Des alliances extérieures pourraient également influencer la dynamique, certains acteurs internationaux cherchant à apaiser la situation tandis que d’autres pourraient l’exploiter.
Les membres de la communauté ayant des attaches dans les deux pays risqueraient de perdre leur liberté de circulation, se retrouvant bloqués d’entrée dans l’un ou l’autre.
Il est crucial d’œuvrer pour éviter une telle issue. Le dialogue et la diplomatie restent essentiels, avec des canaux de communication officiels et informels permettant de limiter l’escalade. Une communauté bien organisée pourrait jouer un rôle de médiation et peser en faveur d’une désescalade.
Le ministre de l’Intérieur français Bruno Retailleau menace de sanctionner Air Algérie qui refuse d’embarquer les Algériens expulsés dans laissez-passer consulaire. Certains en France propose même de suspendre les vols entre les deux pays. Faut-il envisager une suspension des vols entre l’Algérie et la France ?
Une suspension des vols entre l’Algérie et la France aurait d’importantes répercussions diplomatiques, économiques et humaines.

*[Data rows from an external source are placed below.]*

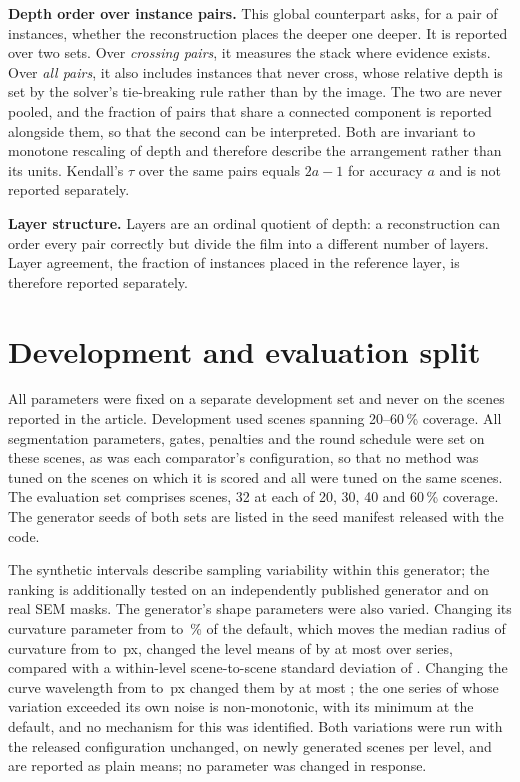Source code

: \textbf{Depth order over instance pairs.} This global counterpart asks, for a
pair of instances, whether the reconstruction places the deeper one deeper. It
is reported over two sets. Over \emph{crossing pairs}, it measures the stack
where evidence exists. Over \emph{all pairs}, it also includes instances that
never cross, whose relative depth is set by the solver's tie-breaking rule
rather than by the image. The two are never pooled, and the fraction of pairs
that share a connected component is reported alongside them, so that the
second can be interpreted. Both are invariant to monotone rescaling of depth
and therefore describe the arrangement rather than its units. Kendall's
$\tau$ over the same pairs equals $2a-1$ for accuracy $a$ and is not reported
separately.

\textbf{Layer structure.} Layers are an ordinal quotient of depth: a
reconstruction can order every pair correctly but divide the film into a
different number of layers. Layer agreement, the fraction of instances placed
in the reference layer, is therefore reported separately.

\section{Development and evaluation split}
\label{app:split}

All parameters were fixed on a separate development set and never on the
scenes reported in the article. Development used \PlectaDevelopmentSceneCount{}
scenes spanning 20--60\,\% coverage. All segmentation parameters, gates,
penalties and the round schedule were set on these scenes, as was each
comparator's configuration, so that no method was tuned on the scenes on which
it is scored and all were tuned on the same scenes. The evaluation set
comprises \PlectaHeldoutSceneCount{} scenes, 32 at each of 20, 30, 40 and
60\,\% coverage. The generator seeds of both sets are listed in the seed
manifest released with the code.

The synthetic intervals describe sampling variability within this generator;
the ranking is additionally tested on an independently published generator
and on real SEM masks. The generator's shape parameters were also varied.
Changing its curvature parameter from \PlectaCurvinessSweepLow{} to
\PlectaCurvinessSweepHigh{}\,\% of the default, which moves the median
radius of curvature from \PlectaCurvinessRadiusHigh{} to
\PlectaCurvinessRadiusLow{}\,px, changed the level means of \Fone{} by at most
\PlectaCurvinessMaxSpread{} over \PlectaCurvinessSeriesCount{} series,
compared with a within-level scene-to-scene standard deviation of
\PlectaCurvinessMinSceneSD{}. Changing the curve wavelength from
\PlectaSmoothLow{} to \PlectaSmoothHigh{}\,px changed them by at most
\PlectaSmoothMaxSpread{}; the one series of \PlectaSmoothSeriesCount{} whose
variation exceeded its own noise is non-monotonic, with its minimum at the
default, and no mechanism for this was identified. Both variations were
run with the released configuration unchanged, on
\PlectaCurvinessSceneCount{} newly generated scenes per level, and are
reported as plain means; no parameter was changed in response.

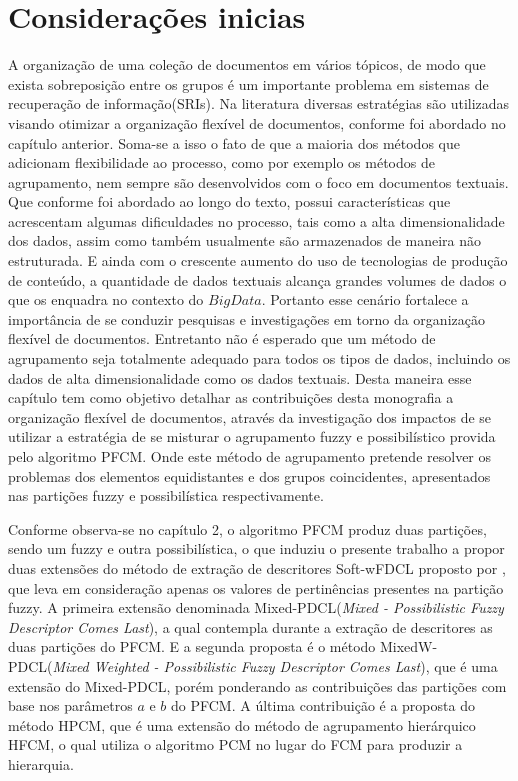 \section{Considerações inicias}
A organização de uma coleção de documentos em vários tópicos, de modo que exista sobreposição
entre os grupos é um importante problema em sistemas de recuperação de informação(SRIs). Na
literatura diversas estratégias são utilizadas visando otimizar a organização flexível de
documentos, conforme foi abordado no capítulo anterior. Soma-se a isso o fato de que a maioria dos
métodos que adicionam flexibilidade ao processo, como por exemplo  os métodos de agrupamento, nem
sempre são desenvolvidos com o foco em documentos textuais. Que conforme foi abordado ao longo do
texto, possui características que acrescentam algumas dificuldades no processo, tais como a alta
dimensionalidade dos dados, assim como também usualmente são armazenados de maneira não estruturada.
E ainda com o crescente aumento do uso de tecnologias de produção de conteúdo, a quantidade de dados
textuais alcança grandes volumes de dados o que os enquadra no contexto do $Big Data$. 
Portanto esse cenário fortalece a importância de se conduzir pesquisas e investigações em torno da
organização flexível de documentos. Entretanto não é esperado que um método de agrupamento seja
totalmente adequado para todos os tipos de dados, incluindo os dados de alta dimensionalidade como
os dados textuais\cite{Steinbach2004}. Desta maneira esse capítulo tem como objetivo detalhar as 
contribuições
desta monografia a organização flexível de documentos, através da investigação dos impactos de se
utilizar a estratégia de se misturar o agrupamento fuzzy e possibilístico provida pelo algoritmo
PFCM. Onde este método de agrupamento pretende resolver os problemas dos elementos equidistantes e 
dos grupos
coincidentes, apresentados nas partições fuzzy e possibilística respectivamente. 

Conforme observa-se no capítulo 2, o algoritmo PFCM produz duas
partições, sendo um fuzzy e outra possibilística, o que induziu o presente trabalho a propor duas extensões do
método de extração de descritores Soft-wFDCL proposto por \cite{Nogueira2013}, que leva em
consideração apenas os valores de pertinências presentes na partição fuzzy. A primeira extensão
denominada Mixed-PDCL({\it Mixed - Possibilistic Fuzzy Descriptor Comes Last\/}), 
a qual contempla durante a extração de descritores as duas partições do PFCM.
E a segunda proposta é o método 
MixedW-PDCL({\it Mixed Weighted - Possibilistic Fuzzy Descriptor Comes Last\/}), 
que é uma extensão do Mixed-PDCL, porém ponderando as
contribuições das partições com base nos parâmetros $a$ e $b$ do PFCM. A última contribuição é a
proposta do método HPCM, que é uma extensão do método de agrupamento hierárquico HFCM, o qual
utiliza o algoritmo PCM no lugar do FCM para produzir a hierarquia.


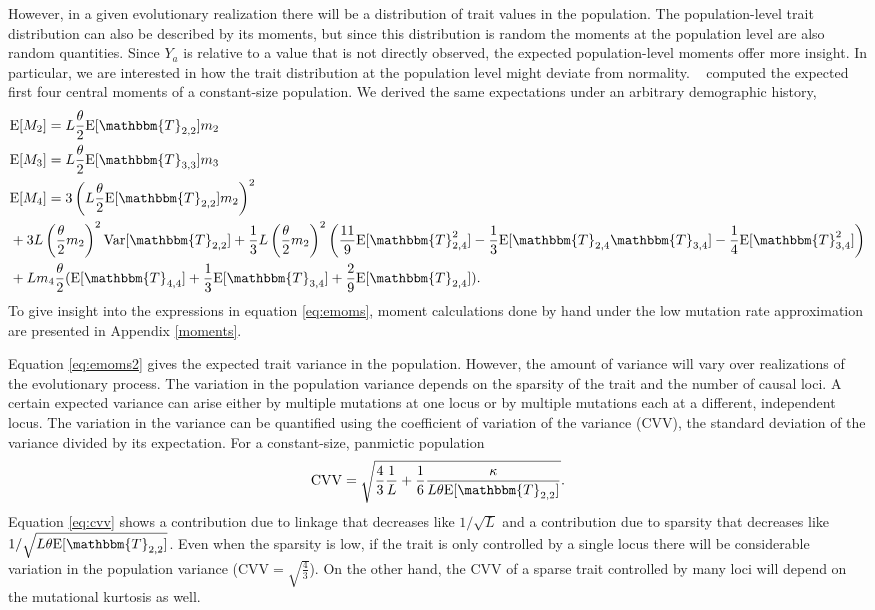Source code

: However, in a given evolutionary realization there will be a distribution of
trait values in the population. The population-level trait distribution can also
be described by its moments, but since this distribution is random the moments
at the population level are also random quantities. Since $Y_a$ is relative to a
value that is not directly observed, the expected population-level moments offer
more insight. In particular, we are interested in how the trait distribution at
the population level might deviate from normality. ~\citet{Schraiber2015}
computed the expected first four central moments of a constant-size population.
We derived the same expectations under an arbitrary demographic history,
\begin{subequations} \label{eq:emoms}
\begin{align}
  &\E[M_2] = L \T \E[\mathbbm{T}_{2,2}] m_2 \label{eq:emoms2}\\
  &\E[M_3] = L \T \E[\mathbbm{T}_{3,3}] m_3  \label{eq:emoms3}\\
  &\E[M_4] = 3\left(L \T \E[\mathbbm{T}_{2,2}] m_2\right)^2 \nonumber \\
  &+ 3L \left(\T m_2\right)^2\Var[\mathbbm{T}_{2,2}] + \frac{1}{3}
  L \left(\T m_2\right)^2
    \left( \frac{11}{9} \E[\mathbbm{T}_{2,4}^2]-\frac{1}{3}\E[\mathbbm{T}_{2,4}\mathbbm{T}_{3,4}]-
    \frac{1}{4}\E[\mathbbm{T}_{3,4}^2]\right) \nonumber \\
  &+ L m_4 \T ( \E[\mathbbm{T}_{4,4}] + \frac{1}{3} \E[\mathbbm{T}_{3,4}] +
    \frac{2}{9} \E[\mathbbm{T}_{2,4}] ).
  \label{eq:emoms4}
\end{align}
\end{subequations}
To give insight into the expressions in equation \eqref{eq:emoms}, moment
calculations done by hand under the low mutation rate approximation are
presented in Appendix \ref{moments}.

Equation \eqref{eq:emoms2} gives the expected trait variance in the population.
However, the amount of variance will vary over realizations of the evolutionary
process. The variation in the population variance depends on the sparsity of the
trait and the number of causal loci. A certain expected variance can arise
either by multiple mutations at one locus or by multiple mutations each at a
different, independent locus. The variation in the variance can be quantified
using the coefficient of variation of the variance (CVV), the standard deviation
of the variance divided by its expectation. For a constant-size, panmictic
population
\begin{equation}
  \label{eq:cvv}
  \mathrm{CVV} = \sqrt{\frac{4}{3}\frac{1}{L} +
    \frac{1}{6}\frac{\kappa}{L\theta \E[\mathbbm{T}_{2,2}]}}.
\end{equation}
Equation \eqref{eq:cvv} shows a contribution due to linkage that decreases like
$1/\sqrt{L}$ and a contribution due to sparsity that decreases like
$1/\sqrt{L\theta \E[\mathbbm{T}_{2,2}]}$. Even when the sparsity is low, if the
trait is only controlled by a single locus there will be considerable variation
in the population variance (CVV$=\sqrt{\frac{4}{3}}$). On the other hand, the
CVV of a sparse trait controlled by many loci will depend on the mutational
kurtosis as well.
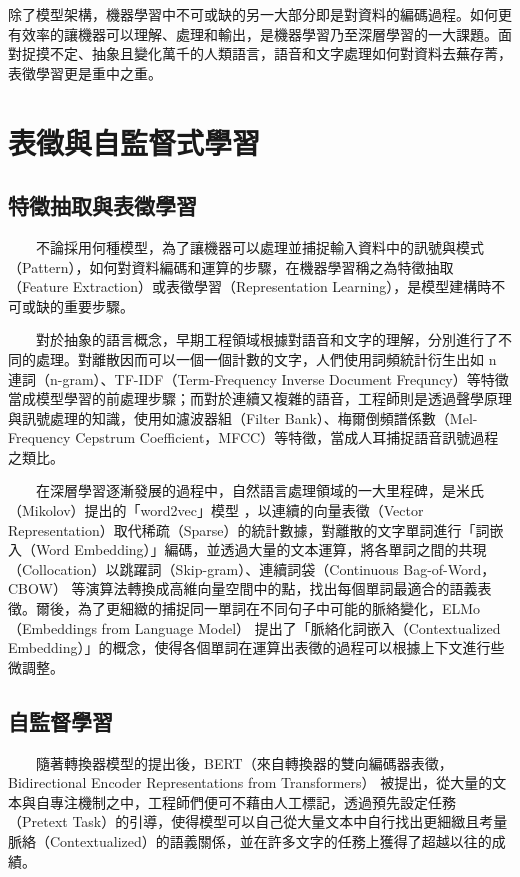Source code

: 除了模型架構，機器學習中不可或缺的另一大部分即是對資料的編碼過程。如何更有效率的讓機器可以理解、處理和輸出，是機器學習乃至深層學習的一大課題。面對捉摸不定、抽象且變化萬千的人類語言，語音和文字處理如何對資料去蕪存菁，表徵學習更是重中之重。

\section{表徵與自監督式學習}

\subsection{特徵抽取與表徵學習 }

　　不論採用何種模型，為了讓機器可以處理並捕捉輸入資料中的訊號與模式（Pattern），如何對資料編碼和運算的步驟，在機器學習稱之為特徵抽取（Feature Extraction）或表徵學習（Representation Learning），是模型建構時不可或缺的重要步驟。

　　對於抽象的語言概念，早期工程領域根據對語音和文字的理解，分別進行了不同的處理。對離散因而可以一個一個計數的文字，人們使用詞頻統計衍生出如 n 連詞（n-gram）、TF-IDF（Term-Frequency Inverse Document Frequncy）等特徵當成模型學習的前處理步驟；而對於連續又複雜的語音，工程師則是透過聲學原理與訊號處理的知識，使用如濾波器組（Filter Bank）、梅爾倒頻譜係數（Mel-Frequency Cepstrum Coefficient，MFCC）等特徵，當成人耳捕捉語音訊號過程之類比。

　　在深層學習逐漸發展的過程中，自然語言處理領域的一大里程碑，是米氏（Mikolov）提出的「word2vec」模型 \cite{mikolov_efficient_2013}，以連續的向量表徵（Vector Representation）取代稀疏（Sparse）的統計數據，對離散的文字單詞進行「詞嵌入（Word Embedding）」編碼，並透過大量的文本運算，將各單詞之間的共現（Collocation）以跳躍詞（Skip-gram）、連續詞袋（Continuous Bag-of-Word，CBOW） 等演算法轉換成高維向量空間中的點，找出每個單詞最適合的語義表徵。爾後，為了更細緻的捕捉同一單詞在不同句子中可能的脈絡變化，ELMo（Embeddings from Language Model）\cite{peters_deep_2018} 提出了「脈絡化詞嵌入（Contextualized Embedding）」的概念，使得各個單詞在運算出表徵的過程可以根據上下文進行些微調整。

\subsection{自監督學習}

　　隨著轉換器模型的提出後，BERT（來自轉換器的雙向編碼器表徵，Bidirectional Encoder Representations from Transformers）\cite{devlin_bert_2019} 被提出，從大量的文本與自專注機制之中，工程師們便可不藉由人工標記，透過預先設定任務（Pretext Task）的引導，使得模型可以自己從大量文本中自行找出更細緻且考量脈絡（Contextualized）的語義關係，並在許多文字的任務上獲得了超越以往的成績。

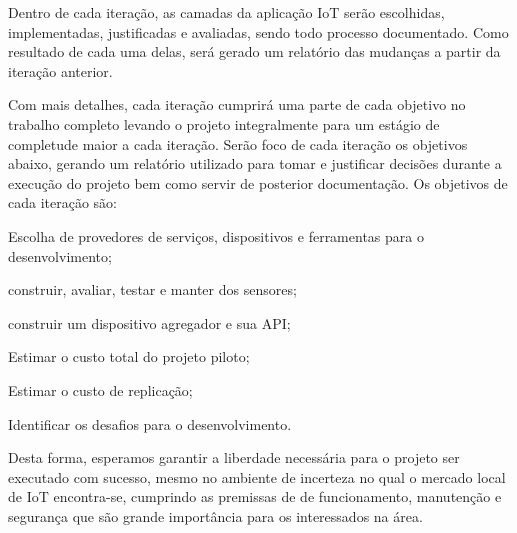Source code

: Dentro de cada iteração, as camadas da aplicação IoT serão escolhidas,
implementadas, justificadas e avaliadas, sendo todo processo documentado. Como
resultado de cada uma delas, será gerado um relatório das mudanças a partir da
iteração anterior.

Com mais detalhes, cada iteração cumprirá uma parte de cada objetivo no trabalho
completo levando o projeto integralmente para um estágio de completude maior a
cada iteração. Serão foco de cada iteração os objetivos abaixo, gerando um
relatório utilizado para tomar e justificar decisões durante a execução do
projeto bem como servir de posterior documentação. Os objetivos de cada iteração
são:

\begin{alineas}

	\item Escolha de provedores de serviços, dispositivos e ferramentas para o
desenvolvimento;

	\item construir, avaliar, testar e manter dos sensores;

	\item construir um dispositivo agregador e sua API;

	\item Estimar o custo total do projeto piloto;

	\item Estimar o custo de replicação;

	\item Identificar os desafios para o desenvolvimento.

\end{alineas}

Desta forma, esperamos garantir a liberdade necessária para o projeto ser
executado com sucesso, mesmo no ambiente de incerteza no qual o mercado local de
IoT encontra-se, cumprindo as premissas de de funcionamento, manutenção e
segurança que são grande importância para os interessados na área.

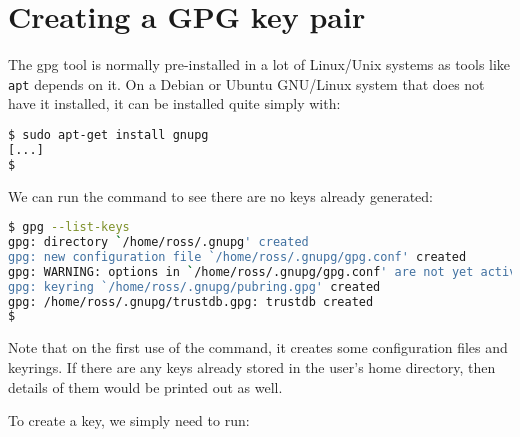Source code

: \documentclass{report}
\begin{document}
\section{Creating a GPG key pair}

The gpg tool is normally pre-installed in a lot of Linux/Unix systems as
tools like \texttt{apt} depends on it. On
a Debian or Ubuntu GNU/Linux system that does not have it installed, it
can be installed quite simply with:

\begin{lstlisting}[language=bash]
$ sudo apt-get install gnupg
[...]
$
\end{lstlisting}

We can run the command to see there are no keys already generated:

\begin{lstlisting}[language=bash]
$ gpg --list-keys
gpg: directory `/home/ross/.gnupg' created
gpg: new configuration file `/home/ross/.gnupg/gpg.conf' created
gpg: WARNING: options in `/home/ross/.gnupg/gpg.conf' are not yet active during this run
gpg: keyring `/home/ross/.gnupg/pubring.gpg' created
gpg: /home/ross/.gnupg/trustdb.gpg: trustdb created
$
\end{lstlisting}

Note that on the first use of the command, it creates some configuration files
and keyrings. If there are any keys already stored in the user's home
directory, then details of them would be printed out as well.

To create a key, we simply need to run:
\end{document}
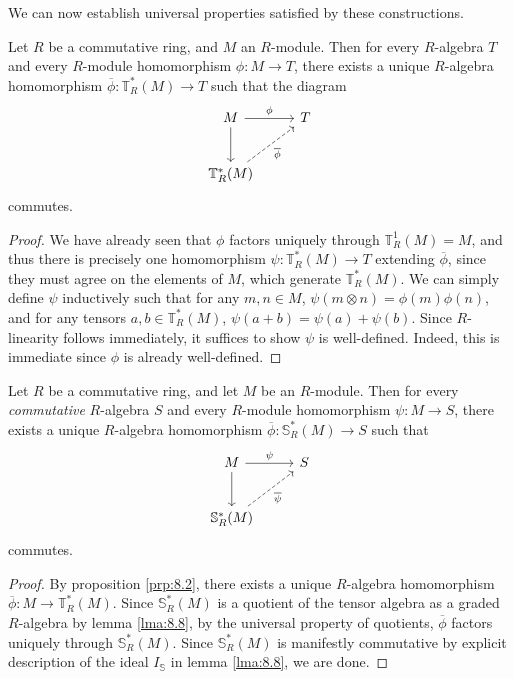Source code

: We can now establish universal properties satisfied by these constructions.
\begin{proposition}\label{prp:8.2}
	Let $R$ be a commutative ring, and $M$ an $R$-module. Then for every $R$-algebra $T$ and every $R$-module homomorphism $\phi : M \to T$, there exists a unique $R$-algebra homomorphism $\overline{\phi } : \mathbb{T}^*_R(M) \to T$ such that the diagram
	\[\begin{tikzcd}[row sep = 2.5em, column sep = 2.5em]
		M\arrow[r, "\phi "]\arrow[d]&T\\
		\mathbb{T}_R^*(M)\arrow[ur, dashed, " \overline{\phi } "']
	\end{tikzcd}\]
	commutes.
\end{proposition}
\begin{proof}
	We have already seen that $\phi $ factors uniquely through $\mathbb{T}_R^1(M)=M$, and thus there is precisely one homomorphism $\psi : \mathbb{T}_R^*(M) \to T$ extending $ \overline{\phi } $, since they must agree on the elements of $M$, which generate $\mathbb{T} _R^*(M)$. We can simply define $\psi $ inductively such that for any $m,n\in M$, $\psi (m\otimes n)=\phi (m)\phi (n)$, and for any tensors $a,b\in\mathbb{T}_R^*(M)$, $\psi (a+b)=\psi (a)+\psi (b)$. Since $R$-linearity follows immediately, it suffices to show $\psi $ is well-defined. Indeed, this is immediate since $\phi $ is already well-defined.
\end{proof}
\begin{proposition}\label{prp:8.3}
	Let $R$ be a commutative ring, and let $M$ be an $R$-module. Then for every \emph{commutative} $R$-algebra $S$ and every $R$-module homomorphism $\psi : M \to S$, there exists a unique $R$-algebra homomorphism $\overline{\phi } : \mathbb{S}_R^*(M) \to S$ such that
	\[\begin{tikzcd}[row sep = 2.5em, column sep = 2.5em]
		M\arrow[r, "\psi "]\arrow[d]&S\\
		\mathbb{S}_R^*(M)\arrow[ur, dashed, " \overline{\psi } "']
	\end{tikzcd}\]
	commutes.
\end{proposition}
\begin{proof}
	By proposition \ref{prp:8.2}, there exists a unique $R$-algebra homomorphism $\overline{\phi } :M\to \mathbb{T}_R^*(M)$. Since $\mathbb{S}_R^*(M)$ is a quotient of the tensor algebra as a graded $R$-algebra by lemma \ref{lma:8.8}, by the universal property of quotients, $\overline{\phi } $ factors uniquely through $\mathbb{S}_R^*(M)$. Since $\mathbb{S}_R^*(M)$ is manifestly commutative by explicit description of the ideal $I_\mathbb{S} $ in lemma \ref{lma:8.8}, we are done.
\end{proof}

Elle constituerait une escalade des tensions et pourrait entraîner des représailles de la part d’Alger. La communauté algérienne en France serait particulièrement touchée, avec des difficultés de déplacement pour les familles, les étudiants et les travailleurs. L’économie en souffrirait également, notamment dans les secteurs des compagnies aériennes, du tourisme et des échanges commerciaux.
L’OACI ne pourrait pas empêcher une telle suspension si elle résulte d’une décision politique, mais elle pourrait jouer un rôle de médiation en cas de violation d’accords internationaux. Le dialogue diplomatique reste la meilleure option pour éviter une crise prolongée.
La question des OQTF est au cœur de la crise entre Alger et Paris. Comment la résoudre ?
La crise des OQTF ne pourrait être résolue que par un dialogue diplomatique renforcé et un cadre de coopération équilibré. Associer les députés de la communauté algérienne en France et les groupes d’amitié parlementaire des deux parlements aux discussions permettrait d’identifier des solutions respectueuses des droits des personnes concernées.
Des mesures justes, comme le respect des voies de recours des justiciables, faciliteraient la coopération entre les deux pays. Il est essentiel de dépolitiser la question et d’adopter une approche pragmatique et humanitaire pour éviter qu’elle ne devienne un levier de pression diplomatique. Un compromis est nécessaire pour prévenir une crise prolongée préjudiciable aux deux grands pays.